Blame it on your male privilege if you can't understand why Wonder Woman is amazing
Women are so thrilled with Wonder Woman because it inverts four common tropes.
Wonder Woman is a blockbuster in all senses of the term—it has set the cash registers ringing and features a larger than life hero's magnificent journey. The only catch is that the hero is a woman. Cinema has always charted different journeys for the hero and the heroine. The hero fights the villains, avenges his people, and works towards a better world like Batman or Spiderman. The heroine faces adversity, finds safety and peace, like Cinderella or Snow White. This trope applies not just to comic superheroes or fairy tale characters but also to most films and television shows, with a few exceptions, of course.
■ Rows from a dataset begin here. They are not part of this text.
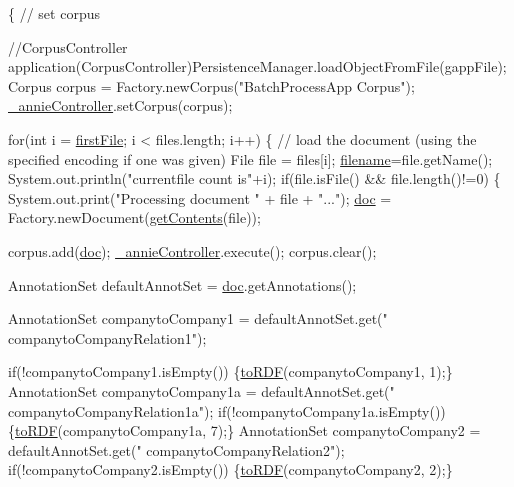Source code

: \begin{DoxyCode}
                                                                \{
        \textcolor{comment}{// set corpus}

        \textcolor{comment}{//CorpusController
       application(CorpusController)PersistenceManager.loadObjectFromFile(gappFile);}
        Corpus corpus = Factory.newCorpus(\textcolor{stringliteral}{"BatchProcessApp Corpus"});
        \hyperlink{class_h_l_t_tutorial_ae3ecde0fc3f5486e117de53e615058ca}{\_annieController}.setCorpus(corpus);



        \textcolor{keywordflow}{for}(\textcolor{keywordtype}{int} i = \hyperlink{class_h_l_t_tutorial_aeca9a1b824beab58de7f27e639b6fc52}{firstFile}; i < files.length; i++) \{
            \textcolor{comment}{// load the document (using the specified encoding if one was
       given)}
            File file = files[i];
            \hyperlink{class_h_l_t_tutorial_ab4c914d0fd25e0dfcb7fdeb677b26211}{filename}=file.getName();
            System.out.println(\textcolor{stringliteral}{"currentfile count is"}+i);
            \textcolor{keywordflow}{if}(file.isFile() && file.length()!=0)   
            \{
                System.out.print(\textcolor{stringliteral}{"Processing document "} + file + \textcolor{stringliteral}{"..."});
                \hyperlink{class_h_l_t_tutorial_adc313cb5e485ec03e21897d5c0132591}{doc} = Factory.newDocument(\hyperlink{class_h_l_t_tutorial_a2df4fcba977cad0df60ff6dd6356dbb5}{getContents}(file));




                corpus.add(\hyperlink{class_h_l_t_tutorial_adc313cb5e485ec03e21897d5c0132591}{doc});
                \hyperlink{class_h_l_t_tutorial_ae3ecde0fc3f5486e117de53e615058ca}{\_annieController}.execute();
                corpus.clear();  
                

                AnnotationSet defaultAnnotSet = \hyperlink{class_h_l_t_tutorial_adc313cb5e485ec03e21897d5c0132591}{doc}.getAnnotations();





                AnnotationSet companytoCompany1 = defaultAnnotSet.get(\textcolor{stringliteral}{"
      companytoCompanyRelation1"});


                \textcolor{keywordflow}{if}(!companytoCompany1.isEmpty())
                \{\hyperlink{class_h_l_t_tutorial_a5f66220b793be678dbd3d5e75bb017f0}{toRDF}(companytoCompany1,  1);\}
                AnnotationSet companytoCompany1a = defaultAnnotSet.get(\textcolor{stringliteral}{"
      companytoCompanyRelation1a"});
                \textcolor{keywordflow}{if}(!companytoCompany1a.isEmpty())
                \{\hyperlink{class_h_l_t_tutorial_a5f66220b793be678dbd3d5e75bb017f0}{toRDF}(companytoCompany1a, 7);\}
                AnnotationSet companytoCompany2 = defaultAnnotSet.get(\textcolor{stringliteral}{"
      companytoCompanyRelation2"});
                \textcolor{keywordflow}{if}(!companytoCompany2.isEmpty())
                \{\hyperlink{class_h_l_t_tutorial_a5f66220b793be678dbd3d5e75bb017f0}{toRDF}(companytoCompany2, 2);\}



\end{DoxyCode}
Wonder Woman is one of the biggest films to feature a woman in a hero’s journey. She has not been thrown out of home by a cruel stepmother. She is not searching for her missing husband, brother, or child. Diana, Princess of Themyscira, who goes on to take the alter ego of Wonder Woman, has the noble purpose of defeating Ares, the God of War, and aspires for world peace.
The film has set records for the biggest domestic opening for a female director at $103.3 million and the biggest opening for a female-led comic book film and has grossed $453 million worldwide, making it the eighth highest-grossing film of 2017.
The film has been applauded by women and most men. But there are many men who are underwhelmed by the fact that Wonder Woman, a fantasy movie like many others, is receiving such superlatives. There was also a big hue and cry when a Texas theatre had an only women screening of the movie with the movie hall’s social media pages erupting with accusations of reverse sexism.
For the men out there, who believe the movie deserves the brouhaha and brickbats, allow me to womansplain it to you.
Warning: Moderate spoilers for the movie follows.
In 1918, Princess Diana (Gal Gadot) grows up on an island of fierce Amazonian woman warriors called Themyscira. After American pilot Steve Trevor (Chris Pine) crashes nearby, Diana rescues him and her tribe gets to know of the raging world war I, which has killed and maimed millions. Diana’s mysterious origin and her journey to defeat Ares and stop the war form the crux of the story.
The story seems simple enough but the key to its acclaim is the woman director rather than the woman lead. In the able hands of director Patty Jenkins, the movie subverts most cinematic tropes.
Inverted trope 1—man is the decision maker
In the idyllic island of Themyscira, women govern themselves and make their own laws. They do have disagreements and clashes and they are constantly training for an eventual war but Themyscira is a peaceful land. When Diana reaches London and walks into a war council filled with only men, the difference is stark. The viewer cannot help but wonder if a larger involvement of women in the political and bureaucratic class could help avoid choosing war as a response to conflict.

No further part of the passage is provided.